Estimated variance components for the real data example*
Model | ${\sigma}_{a}^{2}$ | ${\sigma}_{d}^{2}$ | ${\sigma}_{aa}^{2}$ | ${\sigma}_{ad}^{2}$ | ${\sigma}_{da}^{2}$ | ${\sigma}_{dd}^{2}$ | ${\sigma}_{e}^{2}$ |
---|---|---|---|---|---|---|---|
M0 | 0.169 | - | - | - | - | - | 0.405 |
M1 | 0.171 | 0.030 | - | - | - | - | 0.378 |
M2 | 0.174 | 0.046 | 0.000 | 0.000 | 0.026 | 0.000 | 0.303 |
4 Discussion
4.1 Hyper-parameters and convergence
When we investigated the influence of a varying proportion of genetic to phenotypic variance on genetic value prediction in the 23-QTL scenario, it was observed that fBayesB did not fulfil the convergence criterion in all situations. In the extreme case with M2 and H^{2} = 0.1, only 40% of all repetitions converged to a proper final solution and it happened that fBayesB simply aborted. (Usually, the algorithm converged after 13-16 iterations with M1 and after 26-28 steps with M2, but up to a 5-fold of iteration steps were necessary in the 230-QTL scenario.) In order to avoid termination, one could tune the "free" hyper-parameter λ_{ s } , which is responsible for the variation of a genetic effect a priori. For convenience, we assumed that the total prior variance was equal to one for each source of genetic variation s ∈ {a, d, aa, ad, da, dd}, see Equation (4). This prior guess depends on the hyper-parameter γ_{ s } which was equal among s ∈ {a, d} and s ∈ {aa, ad, da, dd}. Thus, it seems necessary to specifically adjust λ_{ s } and/or γ _{ s } to each source of genetic variation.

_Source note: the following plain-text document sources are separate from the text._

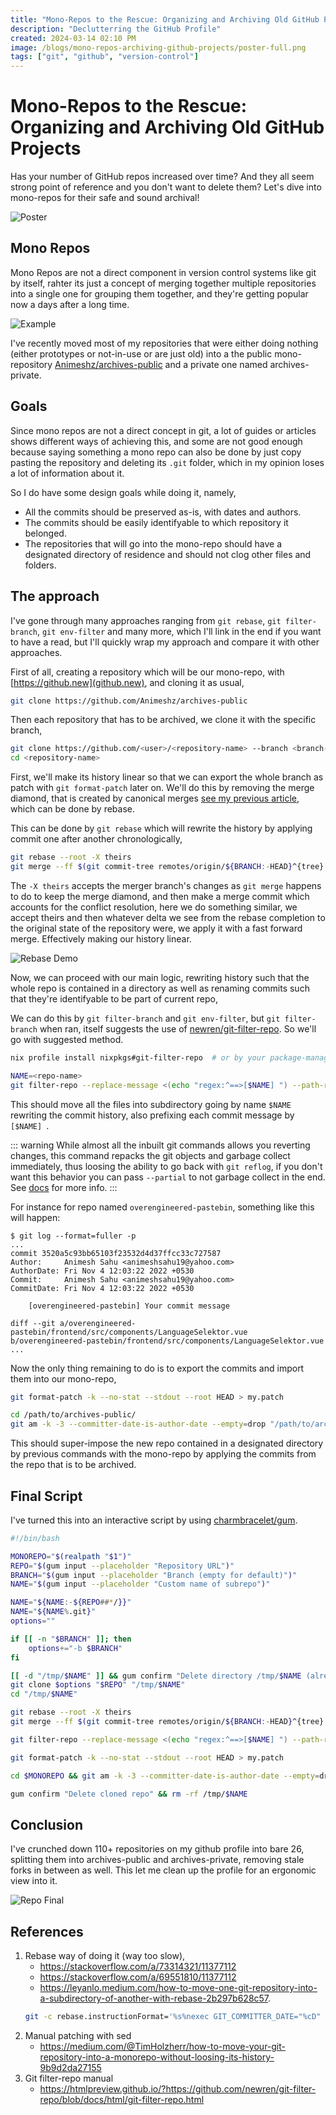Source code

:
 ```yaml
---
title: "Mono-Repos to the Rescue: Organizing and Archiving Old GitHub Projects"
description: "Declutterring the GitHub Profile"
created: 2024-03-14 02:10 PM
image: /blogs/mono-repos-archiving-github-projects/poster-full.png
tags: ["git", "github", "version-control"]
---
```


# Mono-Repos to the Rescue: Organizing and Archiving Old GitHub Projects

Has your number of GitHub repos increased over time? And they all seem strong point of reference and you don't want to
delete them? Let's dive into mono-repos for their safe and sound archival!

![Poster](/blogs/mono-repos-archiving-github-projects/poster.png)

## Mono Repos

Mono Repos are not a direct component in version control systems like git by itself, rahter its just a concept of
merging together multiple repositories into a single one for grouping them together, and they're getting popular now a
days after a long time.

![Example](/blogs/mono-repos-archiving-github-projects/example.png)

I've recently moved most of my repositories that were either doing nothing (either prototypes or not-in-use or are just
old) into a the public mono-repository [Animeshz/archives-public](https://github.com/Animeshz/archives-public) and a
private one named archives-private.

## Goals

Since mono repos are not a direct concept in git, a lot of guides or articles shows different ways of achieving this,
and some are not good enough because saying something a mono repo can also be done by just copy pasting the repository
and deleting its `.git` folder, which in my opinion loses a lot of information about it.

So I do have some design goals while doing it, namely,

* All the commits should be preserved as-is, with dates and authors.
* The commits should be easily identifyable to which repository it belonged.
* The repositories that will go into the mono-repo should have a designated directory of residence and should not clog
  other files and folders.

## The approach

I've gone through many approaches ranging from `git rebase`, `git filter-branch`, `git env-filter` and many more, which
I'll link in the end if you want to have a read, but I'll quickly wrap my approach and compare it with other
approaches.

First of all, creating a repository which will be our mono-repo, with [https://github.new](github.new), and cloning it as usual,

```bash
git clone https://github.com/Animeshz/archives-public
```

Then each repository that has to be archived, we clone it with the specific branch,

```bash
git clone https://github.com/<user>/<repository-name> --branch <branch-name>
cd <repository-name>
```

First, we'll make its history linear so that we can export the whole branch as patch with `git format-patch` later
on. We'll do this by removing the merge diamond, that is created by canonical merges [see my previous
article](/blogs/using-git-for-effective-collaboration.html#situations-on-merge), which can be done by rebase.

This can be done by `git rebase` which will rewrite the history by applying commit one after another chronologically,

```bash
git rebase --root -X theirs
git merge --ff $(git commit-tree remotes/origin/${BRANCH:-HEAD}^{tree} -m "Fix after making history linear" -p HEAD)
```

The `-X theirs` accepts the merger branch's changes as `git merge` happens to do to keep the merge diamond, and then
make a merge commit which accounts for the conflict resolution, here we do something similar, we accept theirs and then
whatever delta we see from the rebase completion to the original state of the repository were, we apply it with a fast
forward merge. Effectively making our history linear.

![Rebase Demo](/blogs/mono-repos-archiving-github-projects/rebase-demo.png)

Now, we can proceed with our main logic, rewriting history such that the whole repo is contained in a directory as well
as renaming commits such that they're identifyable to be part of current repo,

We can do this by `git filter-branch` and `git env-filter`, but `git filter-branch` when ran, itself suggests the use of
[newren/git-filter-repo](https://github.com/newren/git-filter-repo). So we'll go with suggested method.

```bash
nix profile install nixpkgs#git-filter-repo  # or by your package-manager

NAME=<repo-name>
git filter-repo --replace-message <(echo "regex:^==>[$NAME] ") --path-rename :"$NAME"/
```

This should move all the files into subdirectory going by name `$NAME` rewriting the commit history, also prefixing each
commit message by `[$NAME] `.

::: warning
While almost all the inbuilt git commands allows you reverting changes, this command repacks the git objects and garbage
collect immediately, thus loosing the ability to go back with `git reflog`, if you don't want this behavior you can pass
`--partial` to not garbage collect in the end.<br>See
[docs](https://htmlpreview.github.io/?https://github.com/newren/git-filter-repo/blob/docs/html/git-filter-repo.html) for
more info.
:::

For instance for repo named `overengineered-pastebin`, something like this will happen:

```
$ git log --format=fuller -p
...
commit 3520a5c93bb65103f23532d4d37ffcc33c727587
Author:     Animesh Sahu <animeshsahu19@yahoo.com>
AuthorDate: Fri Nov 4 12:03:22 2022 +0530
Commit:     Animesh Sahu <animeshsahu19@yahoo.com>
CommitDate: Fri Nov 4 12:03:22 2022 +0530

    [overengineered-pastebin] Your commit message

diff --git a/overengineered-pastebin/frontend/src/components/LanguageSelektor.vue b/overengineered-pastebin/frontend/src/components/LanguageSelektor.vue
...
```

Now the only thing remaining to do is to export the commits and import them into our mono-repo,

```bash
git format-patch -k --no-stat --stdout --root HEAD > my.patch

cd /path/to/archives-public/
git am -k -3 --committer-date-is-author-date --empty=drop "/path/to/archiving/repo/my.patch"
```

This should super-impose the new repo contained in a designated directory by previous commands with the mono-repo by
applying the commits from the repo that is to be archived.

## Final Script

I've turned this into an interactive script by using [charmbracelet/gum](https://github.com/charmbracelet/gum).

```bash
#!/bin/bash

MONOREPO="$(realpath "$1")"
REPO="$(gum input --placeholder "Repository URL")"
BRANCH="$(gum input --placeholder "Branch (empty for default)")"
NAME="$(gum input --placeholder "Custom name of subrepo")"

NAME="${NAME:-${REPO##*/}}"
NAME="${NAME%.git}"
options=""

if [[ -n "$BRANCH" ]]; then
    options+="-b $BRANCH"
fi

[[ -d "/tmp/$NAME" ]] && gum confirm "Delete directory /tmp/$NAME (already exists)" && rm -rf "/tmp/$NAME"
git clone $options "$REPO" "/tmp/$NAME"
cd "/tmp/$NAME"

git rebase --root -X theirs
git merge --ff $(git commit-tree remotes/origin/${BRANCH:-HEAD}^{tree} -m "Fix after making history linear" -p HEAD)

git filter-repo --replace-message <(echo "regex:^==>[$NAME] ") --path-rename :"$NAME"/ -f

git format-patch -k --no-stat --stdout --root HEAD > my.patch

cd $MONOREPO && git am -k -3 --committer-date-is-author-date --empty=drop "/tmp/$NAME/my.patch"

gum confirm "Delete cloned repo" && rm -rf /tmp/$NAME
```

## Conclusion

I've crunched down 110+ repositories on my github profile into bare 26, splitting them into archives-public and
archives-private, removing stale forks in between as well. This let me clean up the profile for an ergonomic view into
it.

![Repo Final](/blogs/mono-repos-archiving-github-projects/repo-ss.jpg)

## References

1. Rebase way of doing it (way too slow),
    - https://stackoverflow.com/a/73314321/11377112
    - https://stackoverflow.com/a/69551810/11377112
    - https://leyanlo.medium.com/how-to-move-one-git-repository-into-a-subdirectory-of-another-with-rebase-2b297b628c57.
    ```bash
    git -c rebase.instructionFormat='%s%nexec GIT_COMMITTER_DATE="%cD" GIT_AUTHOR_DATE="%aD" git commit --amend -m "bhao bhao: $(git show -s --format=%%s)"' rebase -i --root
    ```
2. Manual patching with sed
    - https://medium.com/@TimHolzherr/how-to-move-your-git-repository-into-a-monorepo-without-loosing-its-history-9b9d2da27155
3. Git filter-repo manual
    - https://htmlpreview.github.io/?https://github.com/newren/git-filter-repo/blob/docs/html/git-filter-repo.html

4.2 Proportion of non-zero effects
A preliminary study could show that the choice of the hyper-parameter γ_{ s } strongly influenced the accuracy of genetic value prediction and the ability of the fBayesB algorithm to converge (Melzer, Wittenburg, Repsilber: Simulating a more realistic genotype-phenotype map for development of methods to predict phenotypes based on genome-wide marker data - the livestock perspective, submitted). Since the aim of this paper was to investigate the suitability of fBayesB to cope with non-additive effects in general, we simply involved prior knowledge about the proportion of non-zero genetic effects when the hyper-parameter γ_{ s } had to be specified for each genetic variation source s ∈ {a, d, aa, ad, da, dd}. There are several possibilities which allow for a flexible setting of this hyper-parameter. In an intuitive manner, one could determine γ_{ s } via cross-validation as it was done in Melzer et al. Another encouraging approach was presented by Shepherd et al.[31], therein called emBayesB. It is a BayesB-like estimation of SNP effects without the time consuming Metropolis-Hastings algorithm, but with an EM algorithm for the estimation of γ_{ s } . It employs a binary variable indicating whether a marker is in LD with a QTL (i.e., it is a non-zero effect). So far, this approach was verified for additive genetic effects via simulations, but it is certainly applicable to the non-additive case as well. Not only the specification of the proportion of non-zero effects in the prior setting, however, is important. This study additionally showed that the more loci were responsible for genetic variation, the worse the genetic parameters were estimated, even though we accounted for this proportion in γ_{ s } . With higher proportions of small to intermediate genetic effects, the bias of estimation seriously accumulates via fBayesB. One way out is to reduce noise by eliminating zero effects. This objective is discussed in the next section.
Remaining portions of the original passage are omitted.